Problem description:
Every line with "inside" in it should be copied from the data.

-------

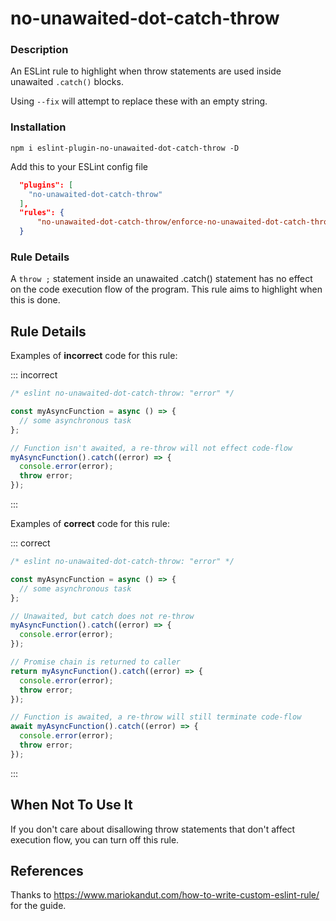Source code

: # no-unawaited-dot-catch-throw

### Description

An ESLint rule to highlight when throw statements are used inside unawaited `.catch()` blocks.

Using `--fix` will attempt to replace these with an empty string.

### Installation

`npm i eslint-plugin-no-unawaited-dot-catch-throw -D`

Add this to your ESLint config file

```json
  "plugins": [
    "no-unawaited-dot-catch-throw"
  ],
  "rules": {
      "no-unawaited-dot-catch-throw/enforce-no-unawaited-dot-catch-throw": "error"
  }
```

### Rule Details

A `throw ;` statement inside an unawaited .catch() statement has no effect on the code execution flow of the program. This rule aims to highlight when this is done.

## Rule Details

Examples of **incorrect** code for this rule:

::: incorrect

```js
/* eslint no-unawaited-dot-catch-throw: "error" */

const myAsyncFunction = async () => { 
  // some asynchronous task
};

// Function isn't awaited, a re-throw will not effect code-flow
myAsyncFunction().catch((error) => {
  console.error(error);
  throw error;
});

```

:::

Examples of **correct** code for this rule:

::: correct

```js
/* eslint no-unawaited-dot-catch-throw: "error" */

const myAsyncFunction = async () => { 
  // some asynchronous task
};

// Unawaited, but catch does not re-throw
myAsyncFunction().catch((error) => {
  console.error(error);
});

// Promise chain is returned to caller
return myAsyncFunction().catch((error) => {
  console.error(error);
  throw error;
});

// Function is awaited, a re-throw will still terminate code-flow
await myAsyncFunction().catch((error) => {
  console.error(error);
  throw error;
});

```

:::

## When Not To Use It

If you don't care about disallowing throw statements that don't affect execution flow, you can turn off this rule.

## References

Thanks to https://www.mariokandut.com/how-to-write-custom-eslint-rule/ for the guide.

-------

Response to the task:
An ESLint rule to highlight when throw statements are used inside unawaited `.catch()` blocks.
A `throw ;` statement inside an unawaited .catch() statement has no effect on the code execution flow of the program. This rule aims to highlight when this is done.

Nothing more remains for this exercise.